BACKGROUND: Diagnostic performance of placenta accreta spectrum (PAS) by prenatal MRI is unsatisfactory. Deep learning radiomics (DLR) has the potential to quantify the MRI features of PAS. PURPOSE: To explore whether DLR from MRI can be used to identify pregnancies with PAS. STUDY TYPE: Retrospective. POPULATION: 324 pregnant women (mean age, 33.3 years) suspected PAS (170 training and 72 validation from institution 1, 82 external validation from institution 2) with clinicopathologically proved PAS (206 PAS, 118 non-PAS). FIELD STRENGTH/SEQUENCE: 3-T, turbo spin-echo T2-weighted images. ASSESSMENT: The DLR features were extracted using the MedicalNet. An MRI-based DLR model incorporating DLR signature, clinical model (different clinical characteristics between PAS and non-PAS groups), and MRI morphologic model (radiologists' binary assessment for the PAS diagnosis) was developed.
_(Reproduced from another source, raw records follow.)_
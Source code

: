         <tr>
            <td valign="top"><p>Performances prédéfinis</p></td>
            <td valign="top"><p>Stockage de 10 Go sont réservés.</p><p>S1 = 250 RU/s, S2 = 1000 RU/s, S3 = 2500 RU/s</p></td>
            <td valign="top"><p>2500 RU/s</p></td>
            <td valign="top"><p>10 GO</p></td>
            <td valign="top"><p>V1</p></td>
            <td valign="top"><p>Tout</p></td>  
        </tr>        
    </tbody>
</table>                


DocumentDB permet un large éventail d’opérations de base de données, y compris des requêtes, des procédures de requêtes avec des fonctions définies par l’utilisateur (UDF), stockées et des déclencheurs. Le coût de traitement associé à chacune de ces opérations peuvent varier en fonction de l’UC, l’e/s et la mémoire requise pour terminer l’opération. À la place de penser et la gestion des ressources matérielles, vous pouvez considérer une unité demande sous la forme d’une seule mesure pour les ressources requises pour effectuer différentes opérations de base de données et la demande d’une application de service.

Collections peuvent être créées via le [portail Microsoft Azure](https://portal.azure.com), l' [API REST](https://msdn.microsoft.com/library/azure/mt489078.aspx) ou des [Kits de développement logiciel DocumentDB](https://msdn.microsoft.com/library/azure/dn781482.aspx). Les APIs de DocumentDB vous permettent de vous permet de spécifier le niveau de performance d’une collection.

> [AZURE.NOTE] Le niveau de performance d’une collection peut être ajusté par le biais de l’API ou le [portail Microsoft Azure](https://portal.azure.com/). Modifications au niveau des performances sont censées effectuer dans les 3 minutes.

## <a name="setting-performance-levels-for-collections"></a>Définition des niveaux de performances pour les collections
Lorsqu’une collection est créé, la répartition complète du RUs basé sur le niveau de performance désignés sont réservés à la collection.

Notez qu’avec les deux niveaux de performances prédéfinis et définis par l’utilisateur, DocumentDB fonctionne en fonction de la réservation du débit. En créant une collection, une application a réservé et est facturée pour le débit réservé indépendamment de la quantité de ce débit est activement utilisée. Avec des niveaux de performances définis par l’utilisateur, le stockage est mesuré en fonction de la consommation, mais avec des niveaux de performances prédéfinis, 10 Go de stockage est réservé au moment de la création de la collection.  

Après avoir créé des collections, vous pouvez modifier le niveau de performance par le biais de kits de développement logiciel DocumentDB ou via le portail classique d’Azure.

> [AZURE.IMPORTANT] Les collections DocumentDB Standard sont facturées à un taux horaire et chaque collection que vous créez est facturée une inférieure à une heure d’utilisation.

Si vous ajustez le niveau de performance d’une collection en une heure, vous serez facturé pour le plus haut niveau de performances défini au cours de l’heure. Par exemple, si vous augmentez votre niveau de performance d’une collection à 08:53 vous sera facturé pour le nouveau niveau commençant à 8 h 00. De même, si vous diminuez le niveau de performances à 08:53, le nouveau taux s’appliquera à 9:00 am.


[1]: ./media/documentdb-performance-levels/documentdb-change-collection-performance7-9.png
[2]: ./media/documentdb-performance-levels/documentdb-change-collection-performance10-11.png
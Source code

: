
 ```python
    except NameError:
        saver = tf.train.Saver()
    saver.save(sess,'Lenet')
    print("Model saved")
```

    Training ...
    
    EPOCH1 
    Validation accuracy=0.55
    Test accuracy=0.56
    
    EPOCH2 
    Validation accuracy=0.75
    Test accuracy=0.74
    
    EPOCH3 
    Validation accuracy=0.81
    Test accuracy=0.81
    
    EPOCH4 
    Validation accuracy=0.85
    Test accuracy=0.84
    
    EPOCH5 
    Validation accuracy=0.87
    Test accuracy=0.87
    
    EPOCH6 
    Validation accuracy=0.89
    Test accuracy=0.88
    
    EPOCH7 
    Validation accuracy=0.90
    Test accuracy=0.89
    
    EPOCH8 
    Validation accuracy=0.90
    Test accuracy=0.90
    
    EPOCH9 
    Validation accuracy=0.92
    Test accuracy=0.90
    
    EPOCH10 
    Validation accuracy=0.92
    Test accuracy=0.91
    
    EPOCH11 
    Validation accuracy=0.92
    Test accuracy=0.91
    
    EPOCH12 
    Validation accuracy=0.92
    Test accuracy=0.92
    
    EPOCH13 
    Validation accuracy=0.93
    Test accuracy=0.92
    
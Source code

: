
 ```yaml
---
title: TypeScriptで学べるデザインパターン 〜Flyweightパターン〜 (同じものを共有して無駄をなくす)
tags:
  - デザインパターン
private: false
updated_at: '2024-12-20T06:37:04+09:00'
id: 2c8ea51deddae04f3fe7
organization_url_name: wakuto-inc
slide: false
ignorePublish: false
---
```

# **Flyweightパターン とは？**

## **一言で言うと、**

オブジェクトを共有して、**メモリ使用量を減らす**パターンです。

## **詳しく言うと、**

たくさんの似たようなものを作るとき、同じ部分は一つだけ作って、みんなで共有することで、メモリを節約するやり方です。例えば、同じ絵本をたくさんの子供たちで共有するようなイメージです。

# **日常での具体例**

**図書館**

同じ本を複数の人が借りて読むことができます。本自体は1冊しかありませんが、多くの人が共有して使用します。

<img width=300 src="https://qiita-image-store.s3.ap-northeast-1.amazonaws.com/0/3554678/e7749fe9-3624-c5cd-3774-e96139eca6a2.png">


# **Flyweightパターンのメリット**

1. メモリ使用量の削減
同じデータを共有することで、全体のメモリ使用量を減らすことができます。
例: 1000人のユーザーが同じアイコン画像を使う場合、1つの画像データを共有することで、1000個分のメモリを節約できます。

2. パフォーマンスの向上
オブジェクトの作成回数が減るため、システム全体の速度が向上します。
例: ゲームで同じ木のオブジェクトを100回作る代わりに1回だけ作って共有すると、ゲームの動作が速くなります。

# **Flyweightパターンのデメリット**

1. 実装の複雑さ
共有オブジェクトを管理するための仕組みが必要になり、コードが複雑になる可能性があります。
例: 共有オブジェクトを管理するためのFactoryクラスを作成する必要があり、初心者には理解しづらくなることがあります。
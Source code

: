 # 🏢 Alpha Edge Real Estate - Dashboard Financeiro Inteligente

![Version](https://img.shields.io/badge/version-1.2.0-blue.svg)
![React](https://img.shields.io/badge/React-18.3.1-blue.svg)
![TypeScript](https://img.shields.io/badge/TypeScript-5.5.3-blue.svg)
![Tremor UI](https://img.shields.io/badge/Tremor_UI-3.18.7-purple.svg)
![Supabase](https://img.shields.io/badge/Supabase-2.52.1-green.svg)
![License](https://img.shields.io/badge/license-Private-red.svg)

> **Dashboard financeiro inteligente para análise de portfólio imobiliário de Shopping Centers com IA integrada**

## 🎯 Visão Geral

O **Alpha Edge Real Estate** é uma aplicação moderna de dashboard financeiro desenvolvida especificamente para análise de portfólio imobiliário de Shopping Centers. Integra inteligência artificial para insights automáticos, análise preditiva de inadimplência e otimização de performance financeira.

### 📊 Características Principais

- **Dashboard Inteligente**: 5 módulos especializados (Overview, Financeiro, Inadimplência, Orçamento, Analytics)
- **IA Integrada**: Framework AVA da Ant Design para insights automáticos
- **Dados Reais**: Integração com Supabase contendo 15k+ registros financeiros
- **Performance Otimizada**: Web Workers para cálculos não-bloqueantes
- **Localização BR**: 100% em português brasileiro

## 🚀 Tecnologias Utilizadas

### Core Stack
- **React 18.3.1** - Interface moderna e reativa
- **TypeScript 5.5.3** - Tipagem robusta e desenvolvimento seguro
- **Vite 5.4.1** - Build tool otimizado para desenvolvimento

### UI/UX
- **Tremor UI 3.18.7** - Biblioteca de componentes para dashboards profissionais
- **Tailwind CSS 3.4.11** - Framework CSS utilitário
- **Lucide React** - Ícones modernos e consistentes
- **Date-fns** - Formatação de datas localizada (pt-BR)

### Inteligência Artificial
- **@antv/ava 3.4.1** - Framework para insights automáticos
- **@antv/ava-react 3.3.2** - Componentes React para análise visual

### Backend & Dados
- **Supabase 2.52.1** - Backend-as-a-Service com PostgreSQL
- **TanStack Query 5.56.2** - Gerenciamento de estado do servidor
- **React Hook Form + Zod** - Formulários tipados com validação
These models were constructed in the training dataset and then validated in the validation datasets. STATISTICAL TESTS: The Student t-test or Mann-Whitney U, χ2 or Fisher exact test, Kappa, dice similarity coefficient, intraclass correlation coefficients, least absolute shrinkage and selection operator logistic regression, multivariate logistic regression, receiver operating characteristic (ROC) curve, DeLong test, net reclassification improvement (NRI) and integrated discrimination improvement (IDI), calibration curve with Hosmer-Lemeshow test, decision curve analysis (DCA). P < 0.05 indicated a significant difference. RESULTS: The MRI-based DLR model had a higher area under the curve than the clinical model in three datasets (0.880 vs. 0.741, 0.861 vs. 0.772, 0.852 vs. 0.675, respectively) or MRI morphologic model in training and independent validation datasets (0.880 vs. 0.760, 0.861, vs. 0.781, respectively). The NRI and IDI were 0.123 and 0.104, respectively. The Hosmer-Lemeshow test had nonsignificant statistics (P = 0.296 to 0.590). The DCA offered a net benefit at any threshold probability. DATA CONCLUSION: An MRI-based DLR model may show better performance in diagnosing PAS than a clinical or MRI morphologic model. LEVEL OF EVIDENCE: 3 TECHNICAL EFFICACY STAGE: 2.